═════ RECORDS PROVIDED

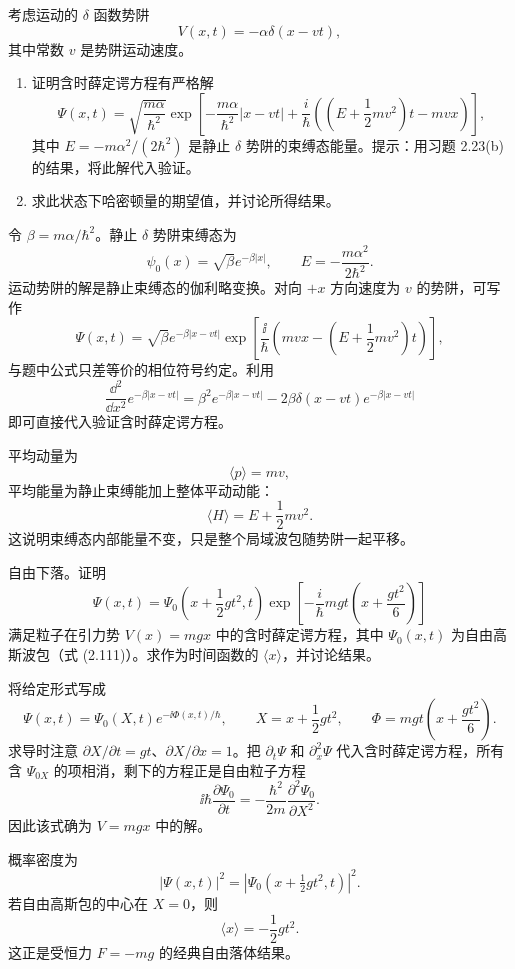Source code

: \begin{question}
考虑运动的 $\delta$ 函数势阱
\[
V(x,t)=-\alpha\delta(x-vt),
\]
其中常数 $v$ 是势阱运动速度。
\begin{enumerate}
\item 证明含时薛定谔方程有严格解
\[
\Psi(x,t)=\sqrt{\frac{m\alpha}{\hbar^2}}
\exp\!\left[-\frac{m\alpha}{\hbar^2}|x-vt|+\frac{i}{\hbar}\left((E+\frac12mv^2)t-mvx\right)\right],
\]
其中 $E=-m\alpha^2/(2\hbar^2)$ 是静止 $\delta$ 势阱的束缚态能量。提示：用习题 2.23(b) 的结果，将此解代入验证。
\item 求此状态下哈密顿量的期望值，并讨论所得结果。
\end{enumerate}
\end{question}
\begin{solution}
令 $\beta=m\alpha/\hbar^2$。静止 $\delta$ 势阱束缚态为
\[
\psi_0(x)=\sqrt\beta e^{-\beta|x|},
\qquad
E=-\frac{m\alpha^2}{2\hbar^2}.
\]
运动势阱的解是静止束缚态的伽利略变换。对向 $+x$ 方向速度为 $v$ 的势阱，可写作
\[
\Psi(x,t)=\sqrt\beta e^{-\beta|x-vt|}
\exp\left[\frac{\ii}{\hbar}\left(mvx-\left(E+\frac12mv^2\right)t\right)\right],
\]
与题中公式只差等价的相位符号约定。利用
\[
\frac{\dd^2}{\dd x^2}e^{-\beta|x-vt|}
=\beta^2e^{-\beta|x-vt|}-2\beta\delta(x-vt)e^{-\beta|x-vt|}
\]
即可直接代入验证含时薛定谔方程。

平均动量为
\[
\langle p\rangle=mv,
\]
平均能量为静止束缚能加上整体平动动能：
\[
\langle H\rangle=E+\frac12mv^2.
\]
这说明束缚态内部能量不变，只是整个局域波包随势阱一起平移。
\end{solution}

\begin{question}
自由下落。证明
\[
\Psi(x,t)=\Psi_0\left(x+\frac12gt^2,t\right)
\exp\left[-\frac{i}{\hbar}mgt\left(x+\frac{g t^2}{6}\right)\right]
\]
满足粒子在引力势 $V(x)=mgx$ 中的含时薛定谔方程，其中 $\Psi_0(x,t)$ 为自由高斯波包（式 (2.111)）。求作为时间函数的 $\langle x\rangle$，并讨论结果。

\par\smallskip
{}

\end{question}
\begin{solution}
将给定形式写成
\[
\Psi(x,t)=\Psi_0(X,t)e^{-\ii\Phi(x,t)/\hbar},
\qquad
X=x+\frac12gt^2,
\qquad
\Phi=mgt\left(x+\frac{gt^2}{6}\right).
\]
求导时注意 $\partial X/\partial t=gt$、$\partial X/\partial x=1$。把 $\partial_t\Psi$ 和 $\partial_x^2\Psi$ 代入含时薛定谔方程，所有含 $\Psi_{0X}$ 的项相消，剩下的方程正是自由粒子方程
\[
\ii\hbar\frac{\partial\Psi_0}{\partial t}
=-\frac{\hbar^2}{2m}\frac{\partial^2\Psi_0}{\partial X^2}.
\]
因此该式确为 $V=mgx$ 中的解。

概率密度为
\[
|\Psi(x,t)|^2=|\Psi_0(x+\tfrac12gt^2,t)|^2.
\]
若自由高斯包的中心在 $X=0$，则
\[
\langle x\rangle=-\frac12gt^2.
\]
这正是受恒力 $F=-mg$ 的经典自由落体结果。
\end{solution}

══════════

• EXERCISE REQUIREMENTS:
Set down the entries exactly as they appear, with every picture left out.

• WRITTEN SOLUTION:
Source code

: \begin{question}
考虑运动的 $\delta$ 函数势阱
\[
V(x,t)=-\alpha\delta(x-vt),
\]
其中常数 $v$ 是势阱运动速度。
\begin{enumerate}
\item 证明含时薛定谔方程有严格解
\[
\Psi(x,t)=\sqrt{\frac{m\alpha}{\hbar^2}}
\exp\!\left[-\frac{m\alpha}{\hbar^2}|x-vt|+\frac{i}{\hbar}\left((E+\frac12mv^2)t-mvx\right)\right],
\]
其中 $E=-m\alpha^2/(2\hbar^2)$ 是静止 $\delta$ 势阱的束缚态能量。提示：用习题 2.23(b) 的结果，将此解代入验证。
\item 求此状态下哈密顿量的期望值，并讨论所得结果。
\end{enumerate}
\end{question}
\begin{solution}
令 $\beta=m\alpha/\hbar^2$。静止 $\delta$ 势阱束缚态为
\[
\psi_0(x)=\sqrt\beta e^{-\beta|x|},
\qquad
E=-\frac{m\alpha^2}{2\hbar^2}.
\]
运动势阱的解是静止束缚态的伽利略变换。对向 $+x$ 方向速度为 $v$ 的势阱，可写作
\[
\Psi(x,t)=\sqrt\beta e^{-\beta|x-vt|}
\exp\left[\frac{\ii}{\hbar}\left(mvx-\left(E+\frac12mv^2\right)t\right)\right],
\]
与题中公式只差等价的相位符号约定。利用
\[
\frac{\dd^2}{\dd x^2}e^{-\beta|x-vt|}
=\beta^2e^{-\beta|x-vt|}-2\beta\delta(x-vt)e^{-\beta|x-vt|}
\]
即可直接代入验证含时薛定谔方程。

平均动量为
\[
\langle p\rangle=mv,
\]
平均能量为静止束缚能加上整体平动动能：
\[
\langle H\rangle=E+\frac12mv^2.
\]
这说明束缚态内部能量不变，只是整个局域波包随势阱一起平移。
\end{solution}

\begin{question}
自由下落。证明
\[
\Psi(x,t)=\Psi_0\left(x+\frac12gt^2,t\right)
\exp\left[-\frac{i}{\hbar}mgt\left(x+\frac{g t^2}{6}\right)\right]
\]
满足粒子在引力势 $V(x)=mgx$ 中的含时薛定谔方程，其中 $\Psi_0(x,t)$ 为自由高斯波包（式 (2.111)）。求作为时间函数的 $\langle x\rangle$，并讨论结果。

\par\smallskip
{}

\end{question}
\begin{solution}
将给定形式写成
\[
\Psi(x,t)=\Psi_0(X,t)e^{-\ii\Phi(x,t)/\hbar},
\qquad
X=x+\frac12gt^2,
\qquad
\Phi=mgt\left(x+\frac{gt^2}{6}\right).
\]
求导时注意 $\partial X/\partial t=gt$、$\partial X/\partial x=1$。把 $\partial_t\Psi$ 和 $\partial_x^2\Psi$ 代入含时薛定谔方程，所有含 $\Psi_{0X}$ 的项相消，剩下的方程正是自由粒子方程
\[
\ii\hbar\frac{\partial\Psi_0}{\partial t}
=-\frac{\hbar^2}{2m}\frac{\partial^2\Psi_0}{\partial X^2}.
\]
因此该式确为 $V=mgx$ 中的解。

概率密度为
\[
|\Psi(x,t)|^2=|\Psi_0(x+\tfrac12gt^2,t)|^2.
\]
若自由高斯包的中心在 $X=0$，则
\[
\langle x\rangle=-\frac12gt^2.
\]
这正是受恒力 $F=-mg$ 的经典自由落体结果。
\end{solution}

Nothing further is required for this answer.